#### EXERCISE DIRECTIONS
What lines of the material below include the string "localhost"? Copy all of them.

#### TASK INPUTS
********************

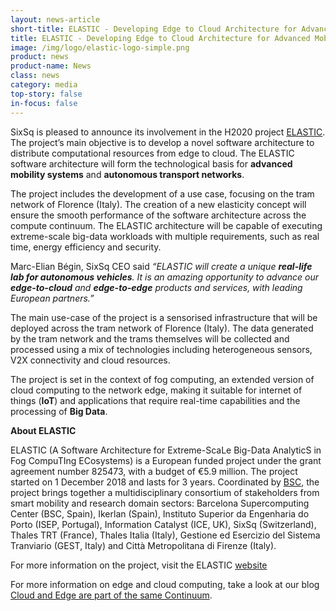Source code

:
 ```yaml
---
layout: news-article
short-title: ELASTIC - Developing Edge to Cloud Architecture for Advanced Mobility Systems
title: ELASTIC - Developing Edge to Cloud Architecture for Advanced Mobility Systems
image: /img/logo/elastic-logo-simple.png
product: news
product-name: News
class: news
category: media
top-story: false
in-focus: false
---
```


SixSq is pleased to announce its involvement in the H2020 project [ELASTIC](http://www.elastic-project.eu/). The project’s main objective is to develop a novel software architecture to distribute computational resources from edge to cloud. The ELASTIC software architecture will form the technological basis for **advanced mobility systems** and **autonomous transport networks**.

The project includes the development of a use case, focusing on the tram network of Florence (Italy). 
The creation of a new elasticity concept will ensure the smooth performance of the software architecture across the compute continuum. The ELASTIC architecture will be capable of executing extreme-scale big-data workloads with multiple requirements, such as real time, energy efficiency and security.

Marc-Elian Bégin, SixSq CEO said _“ELASTIC will create a unique **real-life lab for autonomous vehicles**. It is an amazing opportunity to advance our **edge-to-cloud** and **edge-to-edge** products and services, with leading European partners.”_

The main use-case of the project is a sensorised infrastructure that will be deployed across the tram network of Florence (Italy). The data generated by the tram network and the trams themselves will be collected and processed using a mix of technologies including heterogeneous sensors, V2X connectivity and cloud resources.

The project is set in the context of fog computing, an extended version of cloud computing to the network edge, making it suitable for internet of things (**IoT**) and applications that require real-time capabilities and the processing of **Big Data**. 


**About ELASTIC**

ELASTIC (A Software Architecture for Extreme-ScaLe Big-Data AnalyticS in Fog CompuTIng ECosystems) is a European funded project under the grant agreement number 825473, with a budget of €5.9 million. The project started on 1 December 2018 and lasts for 3 years. Coordinated by [BSC](https://www.bsc.es/), the project brings together a multidisciplinary consortium of stakeholders from smart mobility and research domain sectors: Barcelona Supercomputing Center (BSC, Spain), Ikerlan (Spain), Instituto Superior da Engenharia do Porto (ISEP, Portugal), Information Catalyst (ICE, UK), SixSq (Switzerland), Thales TRT (France), Thales Italia (Italy), Gestione ed Esercizio del Sistema Tranviario (GEST, Italy) and Città Metropolitana di Firenze (Italy).

For more information on the project, visit the ELASTIC [website](https://elastic-project.eu)

For more information on edge and cloud computing, take a look at our blog [Cloud and Edge are part of the same Continuum](https://media.sixsq.com/blog/edge-cloud-continuum).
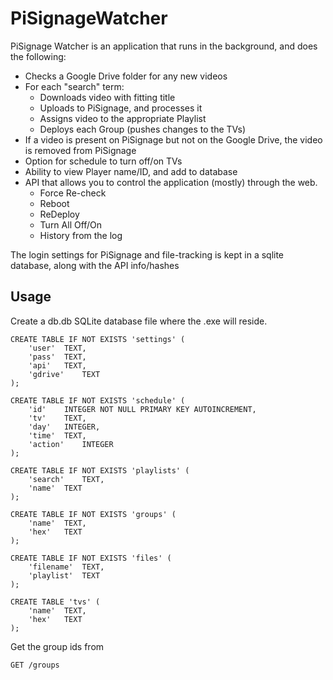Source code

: # PiSignageWatcher

PiSignage Watcher is an application that runs in the background, and does the following:
- Checks a Google Drive folder for any new videos
- For each "search" term:
    - Downloads video with fitting title
    - Uploads to PiSignage, and processes it
    - Assigns video to the appropriate Playlist
    - Deploys  each Group (pushes changes to the TVs)
- If a video is present on PiSignage but not on the Google Drive, the video is removed from PiSignage
- Option for schedule to turn off/on TVs
- Ability to view Player name/ID, and add to database
- API that allows you to control the application (mostly) through the web.
	- Force Re-check
	- Reboot
	- ReDeploy
	- Turn All Off/On
	- History from the log

The login settings for PiSignage and file-tracking is kept in a sqlite database, along with the API info/hashes

## Usage

Create a db.db SQLite database file where the .exe will reside.

```
CREATE TABLE IF NOT EXISTS 'settings' (
	'user'	TEXT,
	'pass'	TEXT,
	'api'	TEXT,
	'gdrive'	TEXT
);

CREATE TABLE IF NOT EXISTS 'schedule' (
	'id'	INTEGER NOT NULL PRIMARY KEY AUTOINCREMENT,
	'tv'	TEXT,
	'day'	INTEGER,
	'time'	TEXT,
	'action'	INTEGER
);

CREATE TABLE IF NOT EXISTS 'playlists' (
	'search'	TEXT,
	'name'	TEXT
);

CREATE TABLE IF NOT EXISTS 'groups' (
	'name'	TEXT,
	'hex'	TEXT
);

CREATE TABLE IF NOT EXISTS 'files' (
	'filename'	TEXT,
	'playlist'	TEXT
);

CREATE TABLE 'tvs' (
	'name'	TEXT,
	'hex'	TEXT
);
```

Get the group ids from
```
GET /groups
```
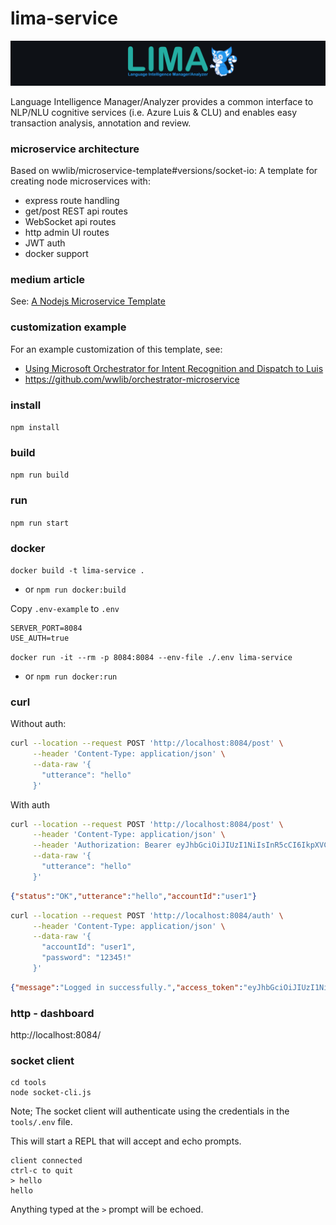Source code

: # lima-service

![lima-logo](./docs/media/lima-logo-full.png)

Language Intelligence Manager/Analyzer provides a common interface to NLP/NLU cognitive services (i.e. Azure Luis & CLU) and enables easy transaction analysis, annotation and review.


### microservice architecture

Based on wwlib/microservice-template#versions/socket-io: A template for creating node microservices with:
- express route handling
- get/post REST api routes
- WebSocket api routes
- http admin UI routes
- JWT auth
- docker support

### medium article

See: [A Nodejs Microservice Template](https://medium.com/@andrew.rapo/a-nodejs-microservice-template-36f080fe1418)

### customization example

For an example customization of this template, see:
- [Using Microsoft Orchestrator for Intent Recognition and Dispatch to Luis](https://github.com/wwlib/orchestrator-microservice)
- https://github.com/wwlib/orchestrator-microservice

### install

`npm install`

### build

`npm run build`

### run

`npm run start`


### docker

`docker build -t lima-service .` 
- or `npm run docker:build`

Copy `.env-example` to `.env`
```
SERVER_PORT=8084
USE_AUTH=true
```

`docker run -it --rm -p 8084:8084 --env-file ./.env lima-service` 
- or `npm run docker:run`


### curl

Without auth:

```sh
curl --location --request POST 'http://localhost:8084/post' \
     --header 'Content-Type: application/json' \
     --data-raw '{
       "utterance": "hello"
     }'
```

With auth

```sh
curl --location --request POST 'http://localhost:8084/post' \
     --header 'Content-Type: application/json' \
     --header 'Authorization: Bearer eyJhbGciOiJIUzI1NiIsInR5cCI6IkpXVCJ9.eyJ1c2VySWQiOiJ1c2VyMSIsImF1dGgiOnsicGVybWlzc2lvbnMiOlt7InNjb3BlcyI6WyJyZWFkIl0sInJlc291cmNlIjoiZXhhbXBsZSJ9XX0sImlhdCI6MTY1MzM2MTQ3OX0.WMbG7o7CaKOf6H7djUpZ7aylvUeYw3N8cdn1K1FrN8A' \
     --data-raw '{
       "utterance": "hello"
     }'
```

```json
{"status":"OK","utterance":"hello","accountId":"user1"}
```



```sh
curl --location --request POST 'http://localhost:8084/auth' \
     --header 'Content-Type: application/json' \
     --data-raw '{
       "accountId": "user1",
       "password": "12345!"
     }'
```

```json
{"message":"Logged in successfully.","access_token":"eyJhbGciOiJIUzI1NiIsInR5cCI6IkpXVCJ9.eyJ1c2VySWQiOiJ1c2VyMSIsImF1dGgiOnsicGVybWlzc2lvbnMiOlt7InNjb3BlcyI6WyJyZWFkIl0sInJlc291cmNlIjoiZXhhbXBsZSJ9XX0sImlhdCI6MTY1NDM2NzQ5NSwiZXhwIjoxNjU0MzY3NTU1fQ.J7yxsSoOYTvNQtMkLrmlY_TEZT6x4jEvYvnI_Gqr64Q","refresh_toke":"eyJhbGciOiJIUzI1NiIsInR5cCI6IkpXVCJ9.eyJ1c2VySWQiOiJ1c2VyMSIsImlhdCI6MTY1NDM2NzQ5NSwiZXhwIjoxNjU0NDUzODk1fQ.Lj7fairF_ABjeXzIc_-38aMqfj3ce08fd33V3ymoa04","user_id":"user1"}
```

### http - dashboard

http://localhost:8084/


### socket client

```
cd tools
node socket-cli.js
```

Note; The socket client will authenticate using the credentials in the `tools/.env` file.

This will start a REPL that will accept and echo prompts.

```
client connected
ctrl-c to quit
> hello
hello
```

Anything typed at the `>` prompt will be echoed.
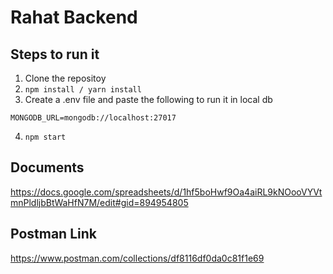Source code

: # Rahat Backend

## Steps to run it

1. Clone the repositoy
2. `npm install / yarn install`
3. Create a .env file and paste the following to run it in local db

```
MONGODB_URL=mongodb://localhost:27017
```

4. `npm start`

## Documents

https://docs.google.com/spreadsheets/d/1hf5boHwf9Oa4aiRL9kNOooVYVtmnPldljbBtWaHfN7M/edit#gid=894954805

## Postman Link

https://www.postman.com/collections/df8116df0da0c81f1e69
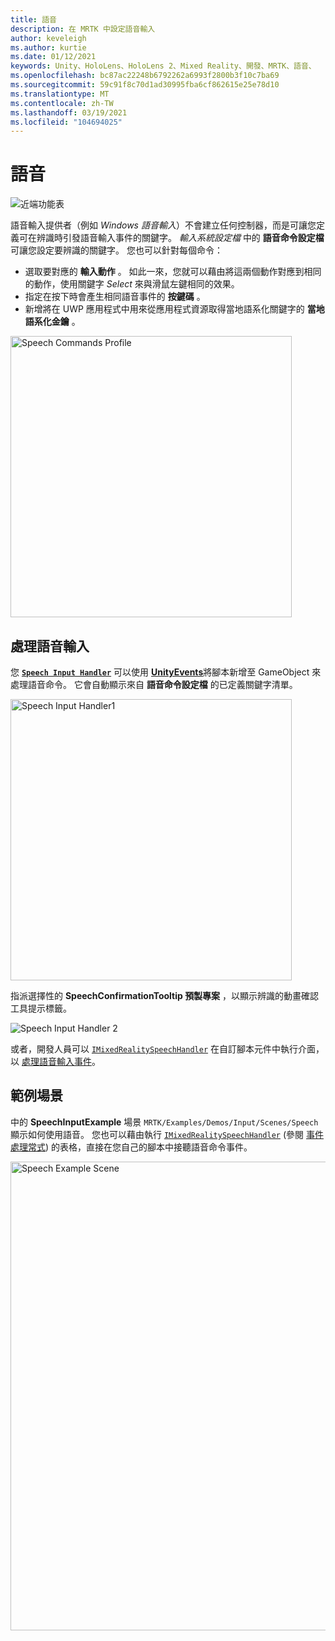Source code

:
 ```yaml
---
title: 語音
description: 在 MRTK 中設定語音輸入
author: keveleigh
ms.author: kurtie
ms.date: 01/12/2021
keywords: Unity、HoloLens、HoloLens 2、Mixed Reality、開發、MRTK、語音、
ms.openlocfilehash: bc87ac22248b6792262a6993f2800b3f10c7ba69
ms.sourcegitcommit: 59c91f8c70d1ad30995fba6cf862615e25e78d10
ms.translationtype: MT
ms.contentlocale: zh-TW
ms.lasthandoff: 03/19/2021
ms.locfileid: "104694025"
---
```

# <a name="speech"></a>語音

![近端功能表](../images/input/MRTK_Input_Speech.png)

語音輸入提供者（例如 *Windows 語音輸入*）不會建立任何控制器，而是可讓您定義可在辨識時引發語音輸入事件的關鍵字。 *輸入系統設定檔* 中的 **語音命令設定檔** 可讓您設定要辨識的關鍵字。 您也可以針對每個命令：

- 選取要對應的 **輸入動作** 。 如此一來，您就可以藉由將這兩個動作對應到相同的動作，使用關鍵字 *Select* 來與滑鼠左鍵相同的效果。
- 指定在按下時會產生相同語音事件的 **按鍵碼** 。
- 新增將在 UWP 應用程式中用來從應用程式資源取得當地語系化關鍵字的 **當地語系化金鑰** 。

<img src="../images/input/SpeechCommandsProfile.png" width="450px" alt="Speech Commands Profile">

## <a name="handling-speech-input"></a>處理語音輸入

您 [**`Speech Input Handler`**](xref:Microsoft.MixedReality.Toolkit.Input.SpeechInputHandler) 可以使用 [**UnityEvents**](https://docs.unity3d.com/Manual/UnityEvents.html)將腳本新增至 GameObject 來處理語音命令。 它會自動顯示來自 **語音命令設定檔** 的已定義關鍵字清單。

<img src="../images/input/SpeechCommands_SpeechInputHandler1.png" width="450px" alt="Speech Input Handler1">

指派選擇性的 **SpeechConfirmationTooltip 預製專案** ，以顯示辨識的動畫確認工具提示標籤。

<img src="../images/input/SpeechCommands_SpeechInputHandler2.png" alt="Speech Input Handler 2">

或者，開發人員可以 [`IMixedRealitySpeechHandler`](xref:Microsoft.MixedReality.Toolkit.Input.IMixedRealitySpeechHandler) 在自訂腳本元件中執行介面，以 [處理語音輸入事件](InputEvents.md#input-event-interface-example)。

## <a name="example-scene"></a>範例場景

中的 **SpeechInputExample** 場景 `MRTK/Examples/Demos/Input/Scenes/Speech` 顯示如何使用語音。 您也可以藉由執行 [`IMixedRealitySpeechHandler`](xref:Microsoft.MixedReality.Toolkit.Input.IMixedRealitySpeechHandler) (參閱 [事件處理常式](InputEvents.md)) 的表格，直接在您自己的腳本中接聽語音命令事件。

<img src="../images/input/SpeechExampleScene.png" width="750px" alt="Speech Example Scene">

********************

#### ANSWER SECTION
curl --location --request POST 'http://localhost:8084/post' \
curl --location --request POST 'http://localhost:8084/post' \
curl --location --request POST 'http://localhost:8084/auth' \
http://localhost:8084/
MONGODB_URL=mongodb://localhost:27017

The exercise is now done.